The use of machine learning algorithms is becoming increasingly frequent in the physical sciences (Carleo et al. 2019), including astronomy (Ball & Brunner 2010; Baron 2019), and has become possible in recent years thanks to important developments in the algorithms of machine learning, especially in the neural network field, and the constant and rapid increase of available computational power. On the other hand, astronomy is delivering increasingly numerous and complex astrometric (e.g. Gaia mission Gaia Collaboration 2016), photometric (e.g. Zwicky Transient Facility and future Vera Rubin Observatory with Legacy Survey of Space and Time Mahabal et al. 2019; Ivezić et al. 2019) and spectroscopic (e.g. ESO database²; APOGEE, Majewski et al. 2017; LAMOST, Zhao et al. 2012) databases, which are also growing in size rapidly. Machine learning has already been applied in various tasks in the field of astronomy; for example, real-time detection of gravitational waves and parameter estimation (George & Huerta 2018), estimation of effective temperatures and metallicities of M-type stars (Antoniadis-Karnavas et al. 2020), estimation of initial parameters for asteroseismic modelling (Hendriks & Aerts 2019), classification of diffuse interstellar bands (Hendriks & Aerts 2019), and morphological segmentation of galaxies (Farias et al. 2020).

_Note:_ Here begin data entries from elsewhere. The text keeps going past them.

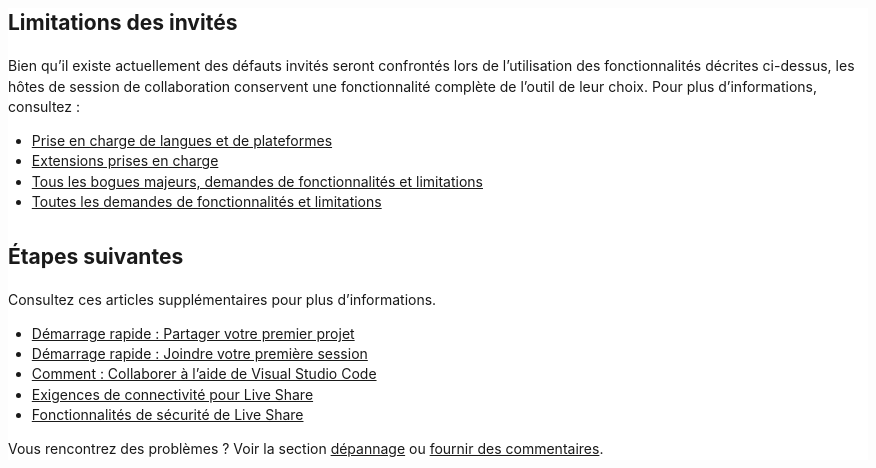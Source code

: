 ## <a name="guest-limitations"></a>Limitations des invités

Bien qu’il existe actuellement des défauts invités seront confrontés lors de l’utilisation des fonctionnalités décrites ci-dessus, les hôtes de session de collaboration conservent une fonctionnalité complète de l’outil de leur choix. Pour plus d’informations, consultez :

- [Prise en charge de langues et de plateformes](../reference/platform-support.md)
- [Extensions prises en charge](../reference/extensions.md)
- [Tous les bogues majeurs, demandes de fonctionnalités et limitations](https://aka.ms/vsls-issues)
- [Toutes les demandes de fonctionnalités et limitations](https://aka.ms/vsls-feature-requests)

## <a name="next-steps"></a>Étapes suivantes

Consultez ces articles supplémentaires pour plus d’informations.

- [Démarrage rapide : Partager votre premier projet](../quickstart/share.md)
- [Démarrage rapide : Joindre votre première session](../quickstart/join.md)
- [Comment : Collaborer à l’aide de Visual Studio Code](vscode.md)
- [Exigences de connectivité pour Live Share](../reference/connectivity.md)
- [Fonctionnalités de sécurité de Live Share](../reference/security.md)

Vous rencontrez des problèmes ? Voir la section [dépannage](../troubleshooting.md) ou [fournir des commentaires](../support.md).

We explore deep artificial neural networks (DNN) in search of architectures that can deal with a pseudo-continuum prediction task. We propose a new algorithm based on the neural network SUPPNet that achieves results comparable to those of human professionals.

2. Machine learning and spectrum normalisation

To our knowledge, this is the first approach to automated stellar spectrum normalisation using tools based on deep learning. From the above examples, it is clear that the fundamental limitations of the previous methods are: an implicit assumption that a local maximum in a spectrum is a good indicator of a pseudo-continuum; the necessity for manual adjustments of several parameters; often poor results when the pseudo-continuum passes trough emission features; and ripples that arise from order merging (échelle spectra). Deep neural networks are natural candidates to overcome these limitations, as in principle they are capable of grasping complex priors and approximating any function. This means that a suitable neural network model after training on a representative dataset should learn to recognise a type of spectrum and a pseudo-continuum and be able to fit the pseudo-continuum correctly in most cases. In this approach, the quality of a spectrum normalisation algorithm is restricted by the generality and quality of an available training set.

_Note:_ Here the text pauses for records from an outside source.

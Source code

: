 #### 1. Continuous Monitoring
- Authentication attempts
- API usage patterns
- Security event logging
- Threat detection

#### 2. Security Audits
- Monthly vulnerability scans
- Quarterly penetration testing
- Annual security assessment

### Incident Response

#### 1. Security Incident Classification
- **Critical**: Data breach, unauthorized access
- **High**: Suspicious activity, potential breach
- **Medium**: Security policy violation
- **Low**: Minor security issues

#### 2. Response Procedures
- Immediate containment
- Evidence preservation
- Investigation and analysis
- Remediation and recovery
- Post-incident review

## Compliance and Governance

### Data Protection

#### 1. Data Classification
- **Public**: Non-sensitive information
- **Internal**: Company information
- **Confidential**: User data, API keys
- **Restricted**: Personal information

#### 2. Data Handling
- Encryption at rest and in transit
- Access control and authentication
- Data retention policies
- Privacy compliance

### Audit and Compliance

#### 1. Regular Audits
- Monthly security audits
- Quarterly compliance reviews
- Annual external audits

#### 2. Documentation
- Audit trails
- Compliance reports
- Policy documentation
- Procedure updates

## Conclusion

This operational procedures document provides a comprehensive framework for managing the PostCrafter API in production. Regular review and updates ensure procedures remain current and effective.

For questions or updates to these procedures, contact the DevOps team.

To frame the normalisation problem in the context of deep learning, we consider spectrum normalisation as filtering from the domain of spectrum measurement to the domain of possible pseudo-continua. As a filter, and one that is flexible enough to implement such a mapping, we used a fully convolutional neural network (CNN) of novel architecture, which is mainly based on the work done in the field of computer vision, in particular in the semantic segmentation problem.

2.1. Training data description

A machine learning model can be as good as the data used for its training but not any better. For this reason, much attention was paid to the proper preparation of the training data. We applied the active learning technique, and so prepared two datasets: the first composed of synthetic spectra only, and the second based on automatically normalised and manually corrected observational spectra. We refer to supplementation of the training process with spectra and pseudo-continua from manual normalisation as active machine learning.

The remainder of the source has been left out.